Parallel software architecture for the next generation of glucose monitoring

摘要

Diabetes is a widespread disease. Elevated blood glucose levels continuously damage multiple organs in the long-term. In the short-term, hypo- and hyperglycemic shocks are acute risks. Diabetes patients monitor their glucose level using continuous glucose monitoring systems. Based on their measured glucose level, the patient take insulin to lower their blood glucose level. With the advances in mobile computing, an increasing number of diabetes patients engage in self-built systems. They read their glucose levels from glucose-monitoring systems and calculate their insulin dosage based on the measured levels. The self-built nature of such a system raises a number of medical and software engineering concerns.
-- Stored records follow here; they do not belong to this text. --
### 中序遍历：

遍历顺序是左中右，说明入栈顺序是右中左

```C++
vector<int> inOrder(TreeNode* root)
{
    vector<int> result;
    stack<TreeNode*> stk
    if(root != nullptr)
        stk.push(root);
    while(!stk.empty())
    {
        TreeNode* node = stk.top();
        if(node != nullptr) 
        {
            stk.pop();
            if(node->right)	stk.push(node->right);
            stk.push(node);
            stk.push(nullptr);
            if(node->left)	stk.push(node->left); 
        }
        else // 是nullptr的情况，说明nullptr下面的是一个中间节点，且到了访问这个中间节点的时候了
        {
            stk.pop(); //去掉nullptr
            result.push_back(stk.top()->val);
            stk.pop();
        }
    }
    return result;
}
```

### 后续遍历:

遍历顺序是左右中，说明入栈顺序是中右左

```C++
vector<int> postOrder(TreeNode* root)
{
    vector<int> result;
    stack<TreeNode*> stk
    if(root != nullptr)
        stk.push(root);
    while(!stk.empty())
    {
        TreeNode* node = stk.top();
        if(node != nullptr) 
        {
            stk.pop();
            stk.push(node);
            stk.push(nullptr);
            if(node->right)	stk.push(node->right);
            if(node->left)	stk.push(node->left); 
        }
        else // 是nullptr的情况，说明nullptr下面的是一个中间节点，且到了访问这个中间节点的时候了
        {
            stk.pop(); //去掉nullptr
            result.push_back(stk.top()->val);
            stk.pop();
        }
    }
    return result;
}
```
Therefore, we propose a software architecture for the next generation of glucose monitoring. The proposed architecture builds on the principles of the high-level architecture. We decompose the entire glucose monitoring system to basic elements, which are either real or simulated. This opens the proposed architecture to software engineering, simulation, and fault-tolerance research. As a proof of concept, we present an illustrative configuration of the implemented software architecture that predicts future blood glucose levels 15 minutes in advance for type-1 diabetes patients. All relative errors are in the A+B zones of Clarke and Parkes error grids, with almost 95% of errors in the safest A-zones of both grids.